Pada usia berapa anak sebaiknya mulai toilet training?

Jika menurut Anda anak Anda harus mulai melakukan toilet training, mulailah mengamatinya terlebih dahulu. Anda mungkin memperhatikan beberapa perubahan pada gerakan anak Anda bersama dengan ekspresi wajah tertentu. Sebagai contoh; Jika dia berdiri dengan tenang dengan menyilangkan kaki seperti biasanya, atau jika dia memegang alat kelaminnya, Anda mungkin menyimpulkan bahwa kandung kemihnya penuh dari situasi seperti itu dan Anda mungkin berpikir dia perlu pergi ke toilet.

BAGAIMANA MENGETAHUI BAHWA ANAK SIAP?

Selain ekspresi wajah dan gerakan tertentu yang disebutkan di atas, beberapa situasi dapat disebutkan yang menunjukkan bahwa anak siap untuk toilet training. Anda dapat membuat daftar situasi ini sebagai berikut:

  • Umumnya menunjukkan keinginan untuk mandiri
  • Kemampuan untuk mengikuti instruksi
  • Emas tetap kering lebih lama dari sebelumnya
  • Pergerakan usus teratur
  • Meniru orang dewasa yang membuatnya iri (seperti saudara laki-laki, perempuan)
  • Kesediaan untuk menyenangkan
  • Bisa duduk dan berdiri sendiri di toilet
  • Kemampuan untuk mengungkapkan keinginannya dengan berbicara

Dengan situasi seperti ini, jika anak Anda mengenakan celana, piyama, dll. Jika bisa diturunkan dan diangkat dengan sendirinya, maka toilet training diharapkan lebih nyaman dan berhasil. Tetapi ini bukanlah suatu kewajiban, tidak perlu bagi anak untuk mengembangkan kemampuan ini untuk memulai toilet training. Jika tidak, dimungkinkan untuk memulai pendidikan sesuai dengan gejala yang diamati dan menghasilkan pendidikan yang berhasil.
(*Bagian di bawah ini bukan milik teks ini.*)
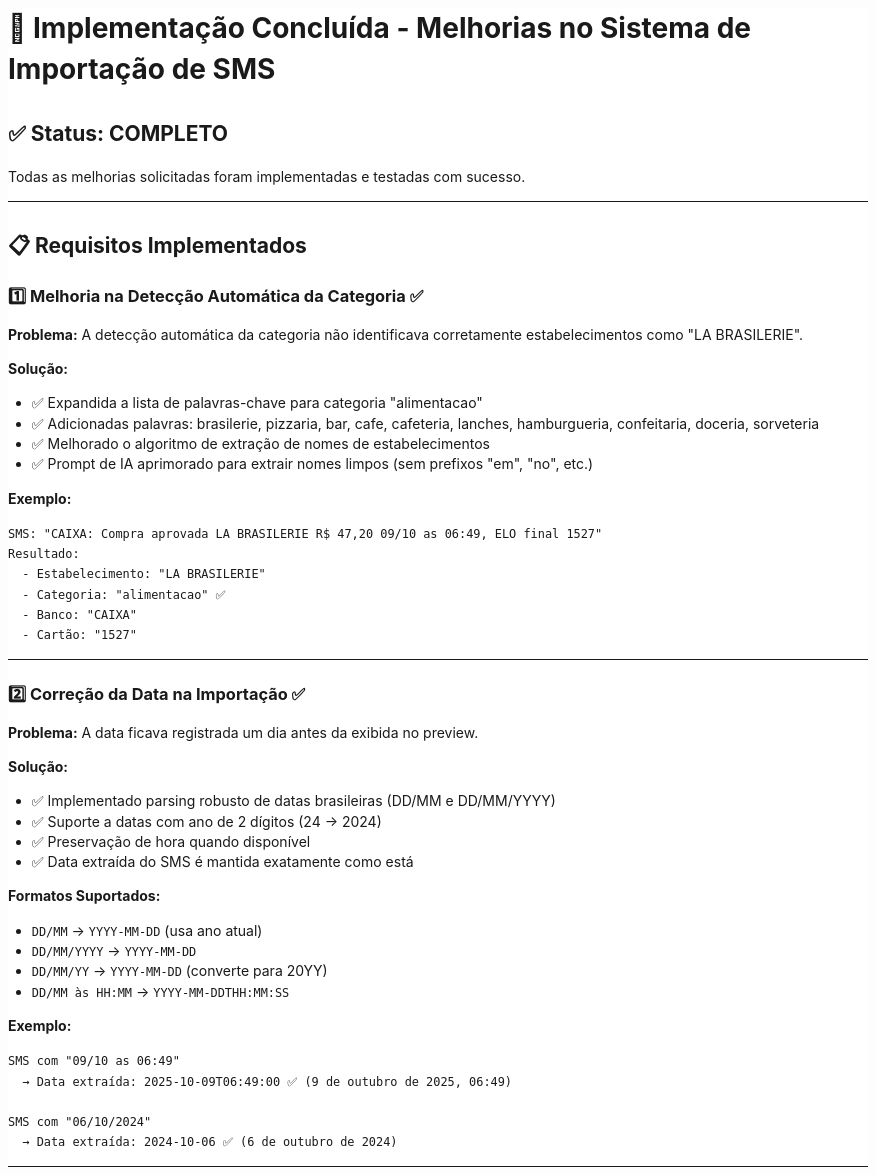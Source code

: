 # 🎉 Implementação Concluída - Melhorias no Sistema de Importação de SMS

## ✅ Status: COMPLETO

Todas as melhorias solicitadas foram implementadas e testadas com sucesso.

---

## 📋 Requisitos Implementados

### 1️⃣ Melhoria na Detecção Automática da Categoria ✅

**Problema:** A detecção automática da categoria não identificava corretamente estabelecimentos como "LA BRASILERIE".

**Solução:**
- ✅ Expandida a lista de palavras-chave para categoria "alimentacao"
- ✅ Adicionadas palavras: brasilerie, pizzaria, bar, cafe, cafeteria, lanches, hamburgueria, confeitaria, doceria, sorveteria
- ✅ Melhorado o algoritmo de extração de nomes de estabelecimentos
- ✅ Prompt de IA aprimorado para extrair nomes limpos (sem prefixos "em", "no", etc.)

**Exemplo:**
```
SMS: "CAIXA: Compra aprovada LA BRASILERIE R$ 47,20 09/10 as 06:49, ELO final 1527"
Resultado:
  - Estabelecimento: "LA BRASILERIE"
  - Categoria: "alimentacao" ✅
  - Banco: "CAIXA"
  - Cartão: "1527"
```

---

### 2️⃣ Correção da Data na Importação ✅

**Problema:** A data ficava registrada um dia antes da exibida no preview.

**Solução:**
- ✅ Implementado parsing robusto de datas brasileiras (DD/MM e DD/MM/YYYY)
- ✅ Suporte a datas com ano de 2 dígitos (24 → 2024)
- ✅ Preservação de hora quando disponível
- ✅ Data extraída do SMS é mantida exatamente como está

**Formatos Suportados:**
- `DD/MM` → `YYYY-MM-DD` (usa ano atual)
- `DD/MM/YYYY` → `YYYY-MM-DD`
- `DD/MM/YY` → `YYYY-MM-DD` (converte para 20YY)
- `DD/MM às HH:MM` → `YYYY-MM-DDTHH:MM:SS`

**Exemplo:**
```
SMS com "09/10 as 06:49"
  → Data extraída: 2025-10-09T06:49:00 ✅ (9 de outubro de 2025, 06:49)

SMS com "06/10/2024"
  → Data extraída: 2024-10-06 ✅ (6 de outubro de 2024)
```

---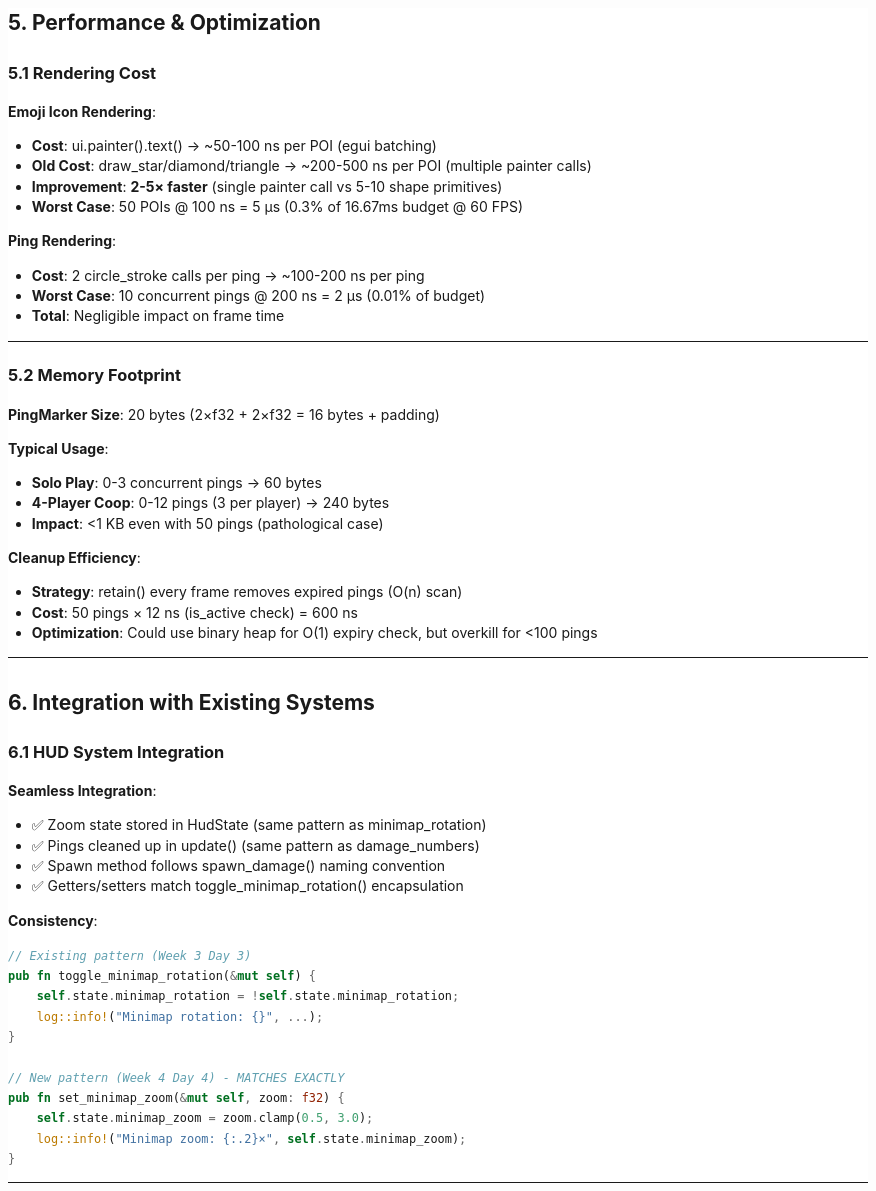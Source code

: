 ## 5. Performance & Optimization

### 5.1 Rendering Cost

**Emoji Icon Rendering**:
- **Cost**: ui.painter().text() → ~50-100 ns per POI (egui batching)
- **Old Cost**: draw_star/diamond/triangle → ~200-500 ns per POI (multiple painter calls)
- **Improvement**: **2-5× faster** (single painter call vs 5-10 shape primitives)
- **Worst Case**: 50 POIs @ 100 ns = 5 µs (0.3% of 16.67ms budget @ 60 FPS)

**Ping Rendering**:
- **Cost**: 2 circle_stroke calls per ping → ~100-200 ns per ping
- **Worst Case**: 10 concurrent pings @ 200 ns = 2 µs (0.01% of budget)
- **Total**: Negligible impact on frame time

---

### 5.2 Memory Footprint

**PingMarker Size**: 20 bytes (2×f32 + 2×f32 = 16 bytes + padding)

**Typical Usage**:
- **Solo Play**: 0-3 concurrent pings → 60 bytes
- **4-Player Coop**: 0-12 pings (3 per player) → 240 bytes
- **Impact**: <1 KB even with 50 pings (pathological case)

**Cleanup Efficiency**:
- **Strategy**: retain() every frame removes expired pings (O(n) scan)
- **Cost**: 50 pings × 12 ns (is_active check) = 600 ns
- **Optimization**: Could use binary heap for O(1) expiry check, but overkill for <100 pings

---

## 6. Integration with Existing Systems

### 6.1 HUD System Integration

**Seamless Integration**:
- ✅ Zoom state stored in HudState (same pattern as minimap_rotation)
- ✅ Pings cleaned up in update() (same pattern as damage_numbers)
- ✅ Spawn method follows spawn_damage() naming convention
- ✅ Getters/setters match toggle_minimap_rotation() encapsulation

**Consistency**:
```rust
// Existing pattern (Week 3 Day 3)
pub fn toggle_minimap_rotation(&mut self) {
    self.state.minimap_rotation = !self.state.minimap_rotation;
    log::info!("Minimap rotation: {}", ...);
}

// New pattern (Week 4 Day 4) - MATCHES EXACTLY
pub fn set_minimap_zoom(&mut self, zoom: f32) {
    self.state.minimap_zoom = zoom.clamp(0.5, 3.0);
    log::info!("Minimap zoom: {:.2}×", self.state.minimap_zoom);
}
```

---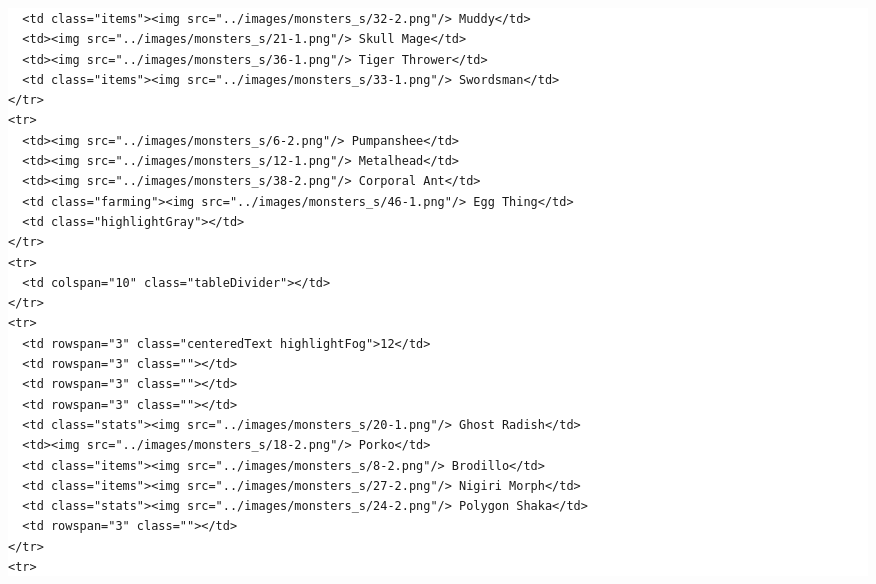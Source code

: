       <td class="items"><img src="../images/monsters_s/32-2.png"/> Muddy</td>
      <td><img src="../images/monsters_s/21-1.png"/> Skull Mage</td>
      <td><img src="../images/monsters_s/36-1.png"/> Tiger Thrower</td>
      <td class="items"><img src="../images/monsters_s/33-1.png"/> Swordsman</td>
    </tr>
    <tr>
      <td><img src="../images/monsters_s/6-2.png"/> Pumpanshee</td>
      <td><img src="../images/monsters_s/12-1.png"/> Metalhead</td>
      <td><img src="../images/monsters_s/38-2.png"/> Corporal Ant</td>
      <td class="farming"><img src="../images/monsters_s/46-1.png"/> Egg Thing</td>
      <td class="highlightGray"></td>
    </tr>
    <tr>
      <td colspan="10" class="tableDivider"></td>
    </tr>
    <tr>
      <td rowspan="3" class="centeredText highlightFog">12</td>
      <td rowspan="3" class=""></td>
      <td rowspan="3" class=""></td>
      <td rowspan="3" class=""></td>
      <td class="stats"><img src="../images/monsters_s/20-1.png"/> Ghost Radish</td>
      <td><img src="../images/monsters_s/18-2.png"/> Porko</td>
      <td class="items"><img src="../images/monsters_s/8-2.png"/> Brodillo</td>
      <td class="items"><img src="../images/monsters_s/27-2.png"/> Nigiri Morph</td>
      <td class="stats"><img src="../images/monsters_s/24-2.png"/> Polygon Shaka</td>
      <td rowspan="3" class=""></td>
    </tr>
    <tr>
Di sisi lain, toilet training dipengaruhi oleh sejumlah faktor budaya serta perkembangan individu. Dengan kata lain, meskipun di beberapa belahan dunia, anak-anak menjadi sasaran toilet training sejak usia dini, pendidikan dapat dimulai pada usia yang lebih dewasa di berbagai tempat. Oleh karena itu, orang tua disarankan untuk menentukan usia yang tepat untuk anak-anak mereka dan memulai pendidikan yang sesuai.